Data of 2049 COPD patients without AATD and 131 with AATD (106 with AT and 25 without AT) were included in the analysis. Their characteristics are given in Table 1.
AATD patients were significantly younger (60.3 vs. 65.4 years, p<0.001) and in higher GOLD grades than the COPD patients without AATD (p=0.01), but showed a lower number of comorbidities (3.1 vs. 3.9, p<0.001). Furthermore, AATD patients had a higher proportion of never-smokers (23.7% vs. 5.4%, p<0.001) and a lower BMI (24.7 vs. 26.8 kg/m2, p<0.001). Comparing AATD patients receiving AT with AATD patients not receiving AT, significant differences regarding the distributions of GOLD grades and gender were found (Table 1).
AATD patients, compared to COPD patients without AATD, had about twice as many outpatient visits, a lower percentage of hospitalizations (24% vs. 39%), a shorter duration of stay at inpatient services, and a lower number of prescribed medication (excluding AT) (Table 2). Also, AATD patients had less sick days and a lower proportion of premature retirement than COPD patients without AATD.
AATD patients receiving AT compared to AATD patients not receiving AT visited a general practitioner or specialist about two times more often and had a higher rate of premature retirement (37% vs. 23%). It has to be noted that the number of outpatient visits of AT receiving AATD patients did most likely include visits for AT application as information on the purpose of visits was missing.

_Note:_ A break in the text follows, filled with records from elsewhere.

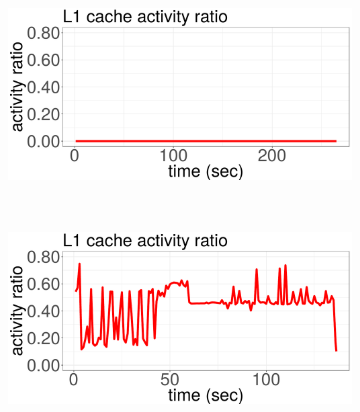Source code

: \begin{figure}[!ht]
\begin{subfigure}[b]{.45\textwidth}
  \end{subfigure}%
\vspace{0.1cm}
	\begin{subfigure}[b]{.45\textwidth}
  	\includegraphics[width=\textwidth]{power_aware_job_scheduling/figures/activity_ratios/blackscholes_L1}
  \end{subfigure}%
~
	\begin{subfigure}[b]{.45\textwidth}
  	\includegraphics[width=\textwidth]{power_aware_job_scheduling/figures/activity_ratios/bodytrack_MEM}
  \end{subfigure}%


\end{figure}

All cost estimates considered in the following analyses exclude the costs of AT therapy; thus estimated mean annual costs of approximately €72,000  have to be added in patients receiving AT.
Table 3 shows the major results of regression models for costs. Adjusted for possible confounders, there were no significant associations of AATD (with or without AT) with total direct costs. However, AATD patients with AT showed significantly higher annual outpatient costs (factor 2.7, p<0.001) compared to patients without AATD. Conversely, AT-receiving patients had lower inpatient costs (−35%, p=0.02). Medication costs, excluding AT costs, were decreased by 10% (p=0.11) and 28% (p=0.01) in AATD patients with and without AT, respectively. As stated before, these results were not adjusted for the reason of consultation. Therefore, the number of outpatient visits in AATD patients with AT may include a number of visits that were exclusively due to AT administration. There were no significant associations of AATD with indirect cost neither for the human capital nor the friction cost approach. Complete regression results are shown in Additional file 2.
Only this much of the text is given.